One could try to analyze the performance chronologically, the start and end of sequences mostly announced by a new piece of score (musical concept: Beat Halberschmidt and Cristina Moura; original music by Beat Halberschmidt) and light accents (lighting design: Sergio Pessanha), or highlighted by one of the props scattered across the otherwise empty stage, their purpose often only making sense when put to use: a blank sheet of paper Cristina Moura rips into a scrap doll with eyes, mouth and dreadlocks; a bottle of water she sips from to squirt out jolly and surprisingly far-reaching fountains from between her teeth while moving in large circles, imitating the slanted, wavering pace of a drunkard; a red toy car (previously covered by the velvet dress) pimped with a portable boombox and on which she is rolling across the stage, cruising imaginative streets while, wearing pink children’s sunglasses, seductively and playfully eyeing and hitting on imaginative men, flirting with the audience; a vanity mirror with which she is reenacting the scurrile reality of a persistent obsession with beauty and physical optimization; a pebble in her hand, hit on the floor and finally dropped to the ground, evoking associations of violence, childbirth, or miscarriage; or simply the stage wall against which she stands with her back turned to the audience, jiggling her hips to demonstrate well-formed buttocks, when without a moment’s notice the shaking shifts to a relentless, rough, self-absorbed thrusting of an imaginative woman until male satisfaction is audibly and visibly reached (clichéd, maybe, but a statement nevertheless), at which point Cristina Moura turns to face the audience, a mocking, sardonic look on her face (the look – priceless!) – and triggering a snort from the gentleman sitting next to me.
What makes the performance so intriguing is how Cristina Moura’s dance movements carry the language of the piece, which really conveys the emotions, state of mind and soul in this quest for identity – with her hands and feet always serving as carefully applied punctuation marks to the body movements, her expressive face radiating both the beauty of a strong woman and that of a playful, coy young girl. A particularly touching sequence came when towards the end of the performance she sits cross-legged on a stool, moving a trembling hand to her face and prying it away again, an expressively choreographed sequence of elegant arm and hand movements, her face and eyes telling more than words could ever say, while Bob Marley’s “No Woman No Cry” was playing. Here, she impressively performed a woman’s struggle to be strong, not to cry, “to hold on for another day,” exposing her vulnerability in a way that felt more intense than some other, more explicit sequences.

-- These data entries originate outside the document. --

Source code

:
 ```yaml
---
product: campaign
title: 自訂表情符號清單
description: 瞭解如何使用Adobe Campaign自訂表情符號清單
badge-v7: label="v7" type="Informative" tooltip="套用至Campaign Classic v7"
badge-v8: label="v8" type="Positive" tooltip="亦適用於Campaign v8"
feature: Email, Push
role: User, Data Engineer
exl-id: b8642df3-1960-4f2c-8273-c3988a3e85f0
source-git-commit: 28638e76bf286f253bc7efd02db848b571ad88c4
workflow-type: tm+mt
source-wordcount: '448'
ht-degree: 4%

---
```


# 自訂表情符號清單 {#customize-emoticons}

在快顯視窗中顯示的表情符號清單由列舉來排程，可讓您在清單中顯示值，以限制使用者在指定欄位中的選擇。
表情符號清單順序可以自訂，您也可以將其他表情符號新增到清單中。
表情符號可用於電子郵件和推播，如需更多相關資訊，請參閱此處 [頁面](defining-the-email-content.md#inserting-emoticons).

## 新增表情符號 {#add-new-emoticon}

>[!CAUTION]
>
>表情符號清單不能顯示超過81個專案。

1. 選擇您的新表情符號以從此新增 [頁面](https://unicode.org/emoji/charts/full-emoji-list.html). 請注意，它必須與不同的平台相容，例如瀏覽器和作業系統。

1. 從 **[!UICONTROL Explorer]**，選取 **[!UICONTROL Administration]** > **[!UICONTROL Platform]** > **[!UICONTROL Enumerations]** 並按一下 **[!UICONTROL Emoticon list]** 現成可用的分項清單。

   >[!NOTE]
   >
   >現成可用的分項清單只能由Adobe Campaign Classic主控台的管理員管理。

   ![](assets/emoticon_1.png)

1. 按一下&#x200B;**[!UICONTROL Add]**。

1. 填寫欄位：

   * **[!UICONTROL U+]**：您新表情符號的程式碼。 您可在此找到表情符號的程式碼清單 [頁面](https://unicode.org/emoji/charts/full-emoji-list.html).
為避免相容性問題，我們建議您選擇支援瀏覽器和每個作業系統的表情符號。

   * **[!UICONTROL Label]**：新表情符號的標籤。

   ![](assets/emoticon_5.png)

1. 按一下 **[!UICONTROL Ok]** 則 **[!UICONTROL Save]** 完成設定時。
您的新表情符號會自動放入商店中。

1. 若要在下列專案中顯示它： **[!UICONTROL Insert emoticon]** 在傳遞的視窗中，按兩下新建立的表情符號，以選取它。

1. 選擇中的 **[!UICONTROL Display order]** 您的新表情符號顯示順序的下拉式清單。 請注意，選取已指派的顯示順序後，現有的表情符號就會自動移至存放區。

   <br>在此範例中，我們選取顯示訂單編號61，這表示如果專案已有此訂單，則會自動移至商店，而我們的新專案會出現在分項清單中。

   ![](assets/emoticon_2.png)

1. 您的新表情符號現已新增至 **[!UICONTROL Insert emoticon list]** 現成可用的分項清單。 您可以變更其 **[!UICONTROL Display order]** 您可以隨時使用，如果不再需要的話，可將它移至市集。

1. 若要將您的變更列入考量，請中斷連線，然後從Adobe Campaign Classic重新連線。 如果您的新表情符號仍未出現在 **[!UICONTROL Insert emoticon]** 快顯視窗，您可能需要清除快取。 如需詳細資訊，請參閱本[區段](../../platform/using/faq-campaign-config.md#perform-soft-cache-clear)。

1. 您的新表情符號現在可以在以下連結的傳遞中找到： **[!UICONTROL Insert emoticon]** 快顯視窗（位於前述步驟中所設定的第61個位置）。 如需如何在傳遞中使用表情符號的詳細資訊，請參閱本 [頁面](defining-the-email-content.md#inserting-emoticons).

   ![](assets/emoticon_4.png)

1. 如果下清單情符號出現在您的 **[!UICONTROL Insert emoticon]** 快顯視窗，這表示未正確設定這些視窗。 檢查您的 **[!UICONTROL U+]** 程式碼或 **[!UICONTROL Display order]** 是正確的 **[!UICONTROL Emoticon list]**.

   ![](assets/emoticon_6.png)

When returning for the thrilled audience’s ovations, Cristina Moura reappeared with her hair uncovered again – making her even more beautiful and unique a woman, and more vulnerable and strong at the same time.
The quest of one’s identity seems to be a recurring theme in one’s life – especially a woman’s life, I daresay – and with different ages different perspectives emerge. A question I have been thinking about is, what must it have been like for Cristina Moura herself to perform her solo again being the woman she is now as opposed to when she first performed it 15 years ago – what kind of thoughts and experiences are on her mind today as opposed to back then?